His life insurance company would not pay the life insurance benefits and the Social Security Administration would not pay survivor benefits. I was basically penniless and orphaned at age 17. That made me realize at a very early age that I had to become fully capable of taking care of myself and fighting for myself, advocating for myself and that is why I went to law school.

Being presented with an enormously complex international crisis in my life made me realize that I had to hone those skills that would enable me to survive. Law, investments, forensic work, class action cases and whistleblower cases are things that I've been involved with and created an unconventional career doing that.
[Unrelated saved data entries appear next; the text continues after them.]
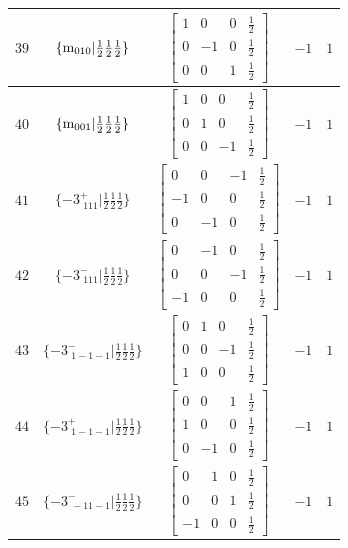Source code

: \documentclass[fleqn,8pt]{jsarticle}
\begin{document}
\begin{longtable}{ccccc}
$ 39 $ & $ \{{\rm m}_{010}|\frac{1}{2} \frac{1}{2} \frac{1}{2}\} $ & $ \begin{bmatrix} 1 & 0 & 0 & \frac{1}{2} \\ 0 & -1 & 0 & \frac{1}{2} \\ 0 & 0 & 1 & \frac{1}{2} \end{bmatrix} $ & $ -1 $ & $ 1 $ \\ \hline
$ 40 $ & $ \{{\rm m}_{001}|\frac{1}{2} \frac{1}{2} \frac{1}{2}\} $ & $ \begin{bmatrix} 1 & 0 & 0 & \frac{1}{2} \\ 0 & 1 & 0 & \frac{1}{2} \\ 0 & 0 & -1 & \frac{1}{2} \end{bmatrix} $ & $ -1 $ & $ 1 $ \\ \hline
$ 41 $ & $ \{-3^{+}_{\,\,111}|\frac{1}{2} \frac{1}{2} \frac{1}{2}\} $ & $ \begin{bmatrix} 0 & 0 & -1 & \frac{1}{2} \\ -1 & 0 & 0 & \frac{1}{2} \\ 0 & -1 & 0 & \frac{1}{2} \end{bmatrix} $ & $ -1 $ & $ 1 $ \\ \hline
$ 42 $ & $ \{-3^{-}_{\,\,111}|\frac{1}{2} \frac{1}{2} \frac{1}{2}\} $ & $ \begin{bmatrix} 0 & -1 & 0 & \frac{1}{2} \\ 0 & 0 & -1 & \frac{1}{2} \\ -1 & 0 & 0 & \frac{1}{2} \end{bmatrix} $ & $ -1 $ & $ 1 $ \\ \hline
$ 43 $ & $ \{-3^{-}_{\,\,1-1-1}|\frac{1}{2} \frac{1}{2} \frac{1}{2}\} $ & $ \begin{bmatrix} 0 & 1 & 0 & \frac{1}{2} \\ 0 & 0 & -1 & \frac{1}{2} \\ 1 & 0 & 0 & \frac{1}{2} \end{bmatrix} $ & $ -1 $ & $ 1 $ \\ \hline
$ 44 $ & $ \{-3^{+}_{\,\,1-1-1}|\frac{1}{2} \frac{1}{2} \frac{1}{2}\} $ & $ \begin{bmatrix} 0 & 0 & 1 & \frac{1}{2} \\ 1 & 0 & 0 & \frac{1}{2} \\ 0 & -1 & 0 & \frac{1}{2} \end{bmatrix} $ & $ -1 $ & $ 1 $ \\ \hline
$ 45 $ & $ \{-3^{-}_{\,\,-11-1}|\frac{1}{2} \frac{1}{2} \frac{1}{2}\} $ & $ \begin{bmatrix} 0 & 1 & 0 & \frac{1}{2} \\ 0 & 0 & 1 & \frac{1}{2} \\ -1 & 0 & 0 & \frac{1}{2} \end{bmatrix} $ & $ -1 $ & $ 1 $ \\ \hline

\end{longtable}
\end{document}
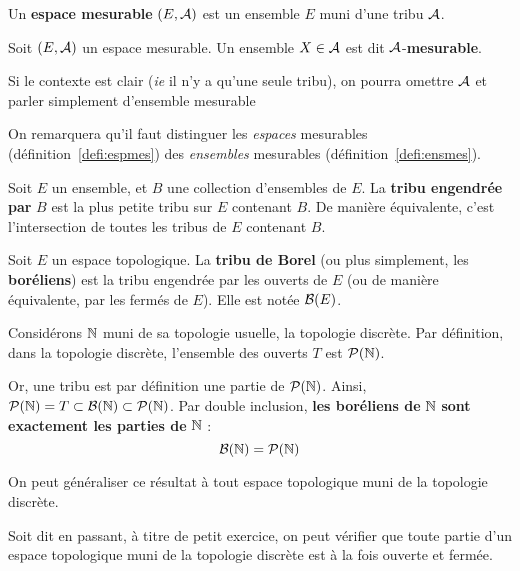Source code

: \documentclass[../integ-proba.tex]{subfiles}
\begin{document}
  \begin{defi}
    \label{defi:espmes}
    Un \textbf{espace mesurable} $\left(E, \mathcal{A}\right)$ est un ensemble $E$ muni d'une tribu $\mathcal{A}$.
  \end{defi}

  \begin{defi}
    \label{defi:ensmes}
    Soit $\left(E, \mathcal{A}\right)$ un espace mesurable.
    Un ensemble $X\in \mathcal{A}$ est dit $\mathcal{A}$-\textbf{mesurable}.
  \end{defi}

  \begin{rem}
    Si le contexte est clair (\textit{ie} il n'y a qu'une seule tribu), on pourra omettre $\mathcal{A}$ et parler simplement d'ensemble mesurable
  \end{rem}

  \begin{rem}
    On remarquera qu'il faut distinguer les \textit{espaces} mesurables (définition~\ref{defi:espmes}) des \textit{ensembles} mesurables (définition~\ref{defi:ensmes}).
  \end{rem}

  \begin{defi}
    Soit $E$ un ensemble, et $B$ une collection d'ensembles de $E$.
    La \textbf{tribu engendrée par} $B$ est la plus petite tribu sur $E$ contenant $B$.
    De manière équivalente, c'est l'intersection de toutes les tribus de $E$ contenant $B$.
  \end{defi}

  \begin{defi}
    \label{defi:Borel}
    Soit $E$ un espace topologique.
    La \textbf{tribu de Borel} (ou plus simplement, les \textbf{boréliens}) est la tribu engendrée par les ouverts de $E$ (ou de manière équivalente, par les fermés de $E$).
    Elle est notée $\mathcal{B}(E)$.
  \end{defi}

  \begin{exemple}
    \label{exemple:boreliens_et_topologie_discrete}
    Considérons $\mathbb{N}$ muni de sa topologie usuelle, la topologie discrète.
    Par définition, dans la topologie discrète, l'ensemble des ouverts $T$ est $\mathcal{P}(\mathbb{N})$.

    Or, une tribu est par définition une partie de $\mathcal{P}(\mathbb{N})$.
    Ainsi, $\mathcal{P}(\mathbb{N}) = T \subset \mathcal{B}(\mathbb{N}) \subset \mathcal{P}(\mathbb{N})$.
    Par double inclusion, \textbf{les boréliens de} $\mathbb{N}$ \textbf{sont exactement les parties de} $\mathbb{N}$ :
    \begin{displaymath}
      \mathcal{B}(\mathbb{N}) = \mathcal{P}(\mathbb{N})
    \end{displaymath}

    On peut généraliser ce résultat à tout espace topologique muni de la topologie discrète.

    Soit dit en passant, à titre de petit exercice, on peut vérifier que toute partie d'un espace topologique muni de la topologie discrète est à la fois ouverte et fermée.
  \end{exemple}
\end{document}
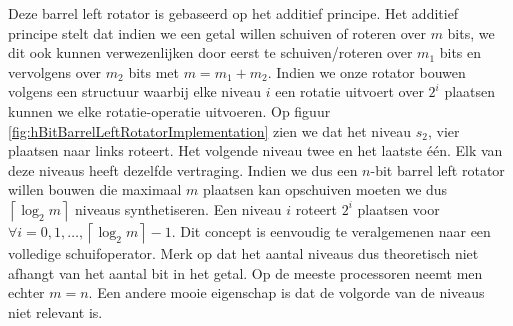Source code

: Deze barrel left rotator is gebaseerd op het additief principe. Het additief principe stelt dat indien we een getal willen schuiven of roteren over $m$ bits, we dit ook kunnen verwezenlijken door eerst te schuiven/roteren over $m_1$ bits en vervolgens over $m_2$ bits met $m=m_1+m_2$. Indien we onze rotator bouwen volgens een structuur waarbij elke niveau $i$ een rotatie uitvoert over $2^i$ plaatsen kunnen we elke rotatie-operatie uitvoeren. Op figuur \ref{fig:hBitBarrelLeftRotatorImplementation} zien we dat het niveau $s_2$, vier plaatsen naar links roteert. Het volgende niveau twee en het laatste \'e\'en. Elk van deze niveaus heeft dezelfde vertraging. Indien we dus een $n$-bit barrel left rotator willen bouwen die maximaal $m$ plaatsen kan opschuiven moeten we dus $\left\lceil\log_2m\right\rceil$ niveaus synthetiseren. Een niveau $i$ roteert $2^i$ plaatsen voor $\forall i=0,1,\ldots,\left\lceil\log_2m\right\rceil-1$. Dit concept is eenvoudig te veralgemenen naar een volledige schuifoperator. Merk op dat het aantal niveaus dus theoretisch niet afhangt van het aantal bit in het getal. Op de meeste processoren neemt men echter $m=n$. Een andere mooie eigenschap is dat de volgorde van de niveaus niet relevant is.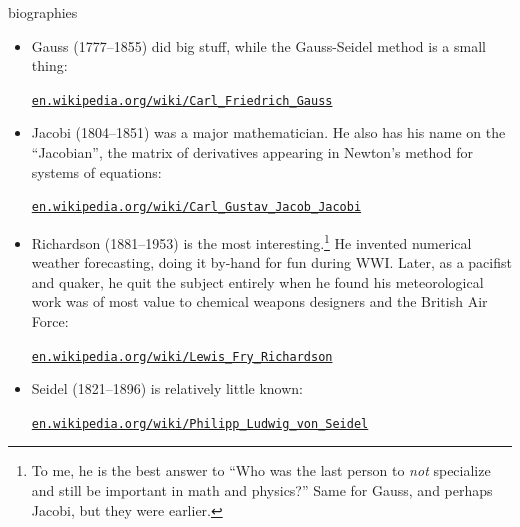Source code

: \documentclass[10pt,hyperref]{beamer}
\begin{document}
\begin{frame}{biographies}

\begin{itemize}
\small
\item Gauss (1777--1855) did big stuff, while the Gauss-Seidel method is a small thing:

    \centerline{\href{https://en.wikipedia.org/wiki/Carl_Friedrich_Gauss}{\texttt{en.wikipedia.org/wiki/Carl\_Friedrich\_Gauss}}}

\medskip
\item Jacobi (1804--1851) was a major mathematician.  He also has his name on the ``Jacobian'', the matrix of derivatives appearing in Newton's method for systems of equations:

    \centerline{\href{https://en.wikipedia.org/wiki/Carl_Gustav_Jacob_Jacobi}{\texttt{en.wikipedia.org/wiki/Carl\_Gustav\_Jacob\_Jacobi}}}

\medskip
\item Richardson (1881--1953) is the most interesting.\footnote{To me, he is the best answer to ``Who was the last person to \emph{not} specialize and still be important in math and physics?''  Same for Gauss, and perhaps Jacobi, but they were earlier.}  He invented numerical weather forecasting, doing it by-hand for fun during WWI.  Later, as a pacifist and quaker, he quit the subject entirely when he found his meteorological work was of most value to chemical weapons designers and the British Air Force:

    \centerline{\href{https://en.wikipedia.org/wiki/Lewis_Fry_Richardson}{\texttt{en.wikipedia.org/wiki/Lewis\_Fry\_Richardson}}}

\medskip
\item Seidel (1821--1896) is relatively little known:

    \centerline{\href{https://en.wikipedia.org/wiki/Philipp_Ludwig_von_Seidel}{\texttt{en.wikipedia.org/wiki/Philipp\_Ludwig\_von\_Seidel}}}
\end{itemize}
\end{frame}
\end{document}
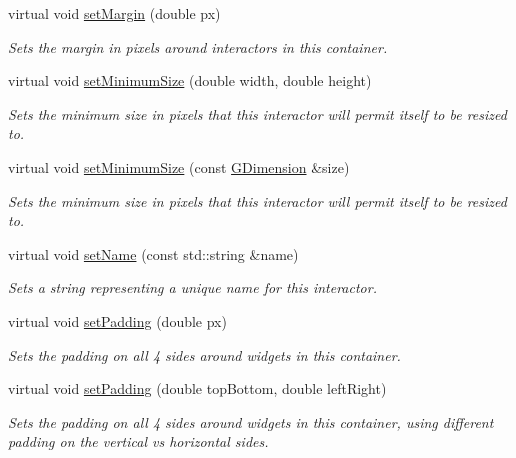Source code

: \begin{DoxyCompactItemize}
virtual void \mbox{\hyperlink{classGContainer_a79b7a5ffc0a63c8f11be4ed59808f60d}{set\+Margin}} (double px)
\begin{DoxyCompactList}\small\item\em Sets the margin in pixels around interactors in this container. \end{DoxyCompactList}\item 
virtual void \mbox{\hyperlink{classGInteractor_a0cf428e207b7f22cc08138a90b1b87b2}{set\+Minimum\+Size}} (double width, double height)
\begin{DoxyCompactList}\small\item\em Sets the minimum size in pixels that this interactor will permit itself to be resized to. \end{DoxyCompactList}\item 
virtual void \mbox{\hyperlink{classGInteractor_a3b1046117ac6cb7abe467e00ba8a81f4}{set\+Minimum\+Size}} (const \mbox{\hyperlink{classGDimension}{G\+Dimension}} \&size)
\begin{DoxyCompactList}\small\item\em Sets the minimum size in pixels that this interactor will permit itself to be resized to. \end{DoxyCompactList}\item 
virtual void \mbox{\hyperlink{classGInteractor_a9d3a2685df23b5e7cbf59c19c4a1f9b5}{set\+Name}} (const std\+::string \&name)
\begin{DoxyCompactList}\small\item\em Sets a string representing a unique name for this interactor. \end{DoxyCompactList}\item 
virtual void \mbox{\hyperlink{classGContainer_a81b293e913c083a544af96f031668225}{set\+Padding}} (double px)
\begin{DoxyCompactList}\small\item\em Sets the padding on all 4 sides around widgets in this container. \end{DoxyCompactList}\item 
virtual void \mbox{\hyperlink{classGContainer_a76dc599dd8828f0ab534ab0d1b0c5ef8}{set\+Padding}} (double top\+Bottom, double left\+Right)
\begin{DoxyCompactList}\small\item\em Sets the padding on all 4 sides around widgets in this container, using different padding on the vertical vs horizontal sides. \end{DoxyCompactList}\item 

\end{DoxyCompactItemize}
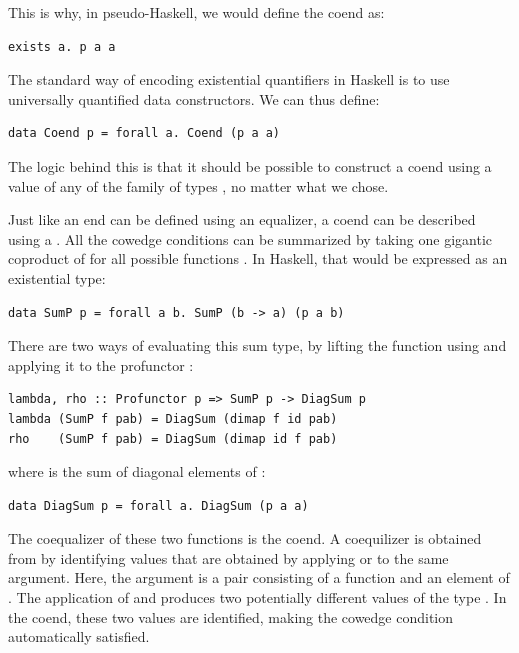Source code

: This is why, in pseudo-Haskell, we would define the coend as:

\begin{Verbatim}[commandchars=\\\{\}]
exists a. p a a
\end{Verbatim}
The standard way of encoding existential quantifiers in Haskell is to
use universally quantified data constructors. We can thus define:

\begin{Verbatim}[commandchars=\\\{\}]
data Coend p = forall a. Coend (p a a)
\end{Verbatim}
The logic behind this is that it should be possible to construct a coend
using a value of any of the family of types , no matter
what  we chose.

Just like an end can be defined using an equalizer, a coend can be
described using a . All the cowedge conditions can be
summarized by taking one gigantic coproduct of  for all
possible functions . In Haskell, that would be
expressed as an existential type:

\begin{Verbatim}[commandchars=\\\{\}]
data SumP p = forall a b. SumP (b -> a) (p a b)
\end{Verbatim}
There are two ways of evaluating this sum type, by lifting the function
using  and applying it to the profunctor :

\begin{Verbatim}[commandchars=\\\{\}]
lambda, rho :: Profunctor p => SumP p -> DiagSum p
lambda (SumP f pab) = DiagSum (dimap f id pab)
rho    (SumP f pab) = DiagSum (dimap id f pab)
\end{Verbatim}
where  is the sum of diagonal elements of :

\begin{Verbatim}[commandchars=\\\{\}]
data DiagSum p = forall a. DiagSum (p a a)
\end{Verbatim}
The coequalizer of these two functions is the coend. A coequilizer is
obtained from  by identifying values that are
obtained by applying  or  to the same
argument. Here, the argument is a pair consisting of a function
 and an element of . The
application of  and  produces two potentially
different values of the type . In the coend, these
two values are identified, making the cowedge condition automatically
satisfied.

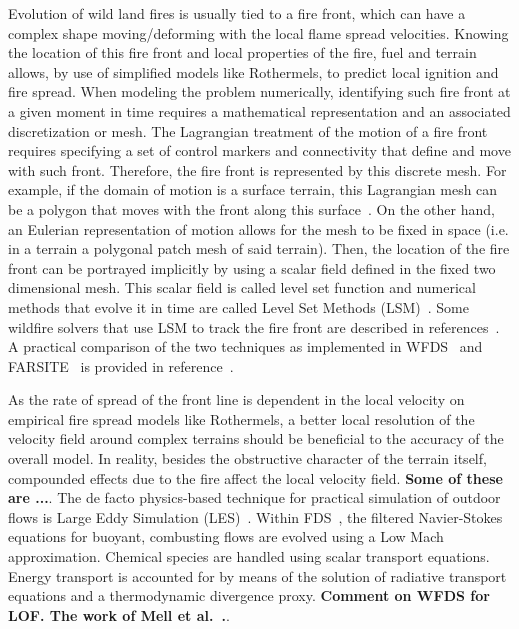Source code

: \documentclass[journal,article,atmosphere,submit,moreauthors,pdftex]{Definitions/mdpi}
\begin{document}
Evolution of wild land fires is usually tied to a fire front, which can have a complex shape moving/deforming with the local flame spread velocities. Knowing the location of this fire front and local properties of the fire, fuel and terrain allows, by use of simplified models like Rothermels, to predict local ignition and fire spread. When modeling the problem numerically, identifying such fire front at a given moment in time requires a mathematical representation and an associated discretization or mesh. The Lagrangian treatment of the motion of a fire front requires specifying a set of control markers and connectivity that define and move with such front. Therefore, the fire front is represented by this discrete mesh. For example, if the domain of motion is a surface terrain, this Lagrangian mesh can be a polygon that moves with the front along this surface~\cite{Finney:FARSITE,Bova:IJWF2015}. 
On the other hand, an Eulerian representation of motion allows for the mesh to be fixed in space (i.e. in a terrain a polygonal patch mesh of said terrain). Then, the location of the fire front can be portrayed implicitly by using a scalar field defined in the fixed two dimensional mesh. This scalar field is called level set function and numerical methods that evolve it in time are called Level Set Methods (LSM)~\cite{Sethian:1999,Osher:2006}. Some wildfire solvers that use LSM to track the fire front are described in references~\cite{coen_2013,Bova:IJWF2015,mcgratta_2013,LAUTENBERGER_2013}. A practical comparison of the two techniques as implemented in WFDS~\cite{Mell:IJWF2007} and FARSITE~\cite{Finney:FARSITE} is provided in reference~\cite{Bova:IJWF2015}.

As the rate of spread of the front line is dependent in the local velocity on empirical fire spread models like Rothermels, a better local resolution of the velocity field around complex terrains should be beneficial to the accuracy of the overall model. In reality, besides the obstructive character of the terrain itself, compounded effects due to the fire affect the local velocity field. \textbf{Some of these are ...}.
The de facto physics-based technique for practical simulation of outdoor flows is Large Eddy Simulation (LES)~\cite{coen_2013,mcgratta_2013}. Within FDS~\cite{mcgratta_2013},  the filtered Navier-Stokes equations for buoyant, combusting flows are evolved using a Low Mach approximation. Chemical species are handled using scalar transport equations. Energy transport is accounted for by means of the solution of radiative transport equations and a thermodynamic divergence proxy. \textbf{Comment on WFDS for LOF. The work of Mell et al.~\cite{Mell:IJWF2007}.}.
\end{document}
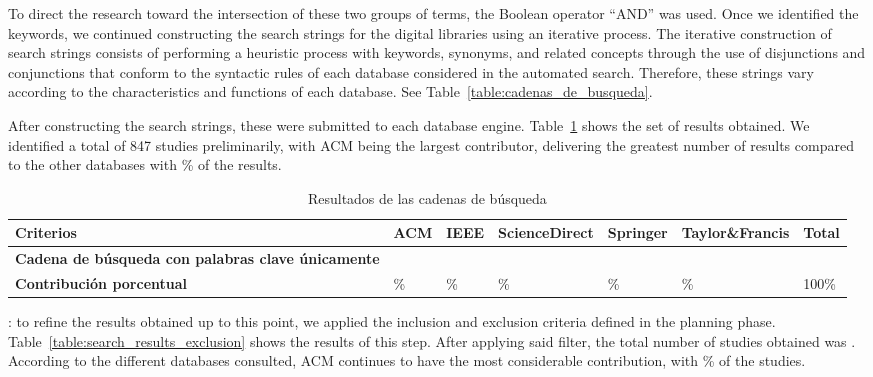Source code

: To direct the research toward the intersection of these two groups of terms, the Boolean operator ``AND'' was used. Once we identified the keywords, we continued constructing the search strings for the digital libraries using an iterative process. The iterative construction of search strings consists of performing a heuristic process with keywords, synonyms, and related concepts through the use of disjunctions and conjunctions that conform to the syntactic rules of each database considered in the automated search. Therefore, these strings vary according to the characteristics and functions of each database. See Table~\ref{table:cadenas_de_busqueda}.

After constructing the search strings, these were submitted to each database engine. Table~\ref{table:search_results} shows the set of results obtained. We identified a total of 847 studies preliminarily, with ACM being the largest contributor, delivering the greatest number of results compared to the other databases with \acmp\% of the results.




\begin{table}[htbp]
	\centering
	\caption{Resultados de las cadenas de búsqueda}
	\label{table:search_results}
	\renewcommand{\arraystretch}{1}  %
	\begin{tabular}{p{4.8cm}p{1.7cm}p{1.7cm}p{1.7cm}p{1.7cm}p{2cm}p{1.4cm}}
		\toprule
		\textbf{Criterios}                                        & \textbf{ACM} & \textbf{IEEE} & \textbf{ScienceDirect} & \textbf{Springer} & \textbf{Taylor\&Francis} & \textbf{Total} \\
		\midrule
		\textbf{Cadena de búsqueda con palabras clave únicamente} & \acm{}       & \ieee{}       & \sd{}                  & \spr{}            & \tf{}                    & \tot{}         \\
		\addlinespace[0.8em]
		\textbf{Contribución porcentual}                          & \acmp{}\%    & \ieeep{}\%    & \sdp{}\%               & \sprp{}\%         & \tfp{}\%                 & 100\%          \\
		\bottomrule
	\end{tabular}
\end{table}




: to refine the results obtained up to this point, we applied the inclusion and exclusion criteria defined in the planning phase. Table~\ref{table:search_results_exclusion} shows the results of this step. After applying said filter, the total number of studies obtained was \itot. According to the different databases consulted, ACM continues to have the most considerable contribution, with \iacmp\% of the studies.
TERESA GHILARDUCCI: If we go back in the time when we had our industrial revolution, and people moved off the farms and became workers, let's say, after the Civil War in this country, what did retirement look like? Well, it wasn't even an idea. Most men were working and most men died in their boots. They were dying on the job, or while they were still in the labor market. NEIL HOWE: Retirement used to be almost a derogatory expression.

That changed with the Progressive Era, and many of the leading lights began to think that in a modern industrial society, we should have some place for those who were the superannuated individuals who were Americans. TERESA GHILARDUCCI: We saw progress in our economy, progress in our longevity, public health change. We have more and more people retiring with a pension.

ROGER LOWENSTEIN: Not with big pensions, but employers such as schools. They couldn't offer big salaries but they wanted workforces who would stick with them for a long time. Schools, firefighters, police forces and so on, began to offer pensions as well. TERESA GHILARDUCCI: It's a guaranteed stream of income for the rest of your life. You can plan your whole work life around that.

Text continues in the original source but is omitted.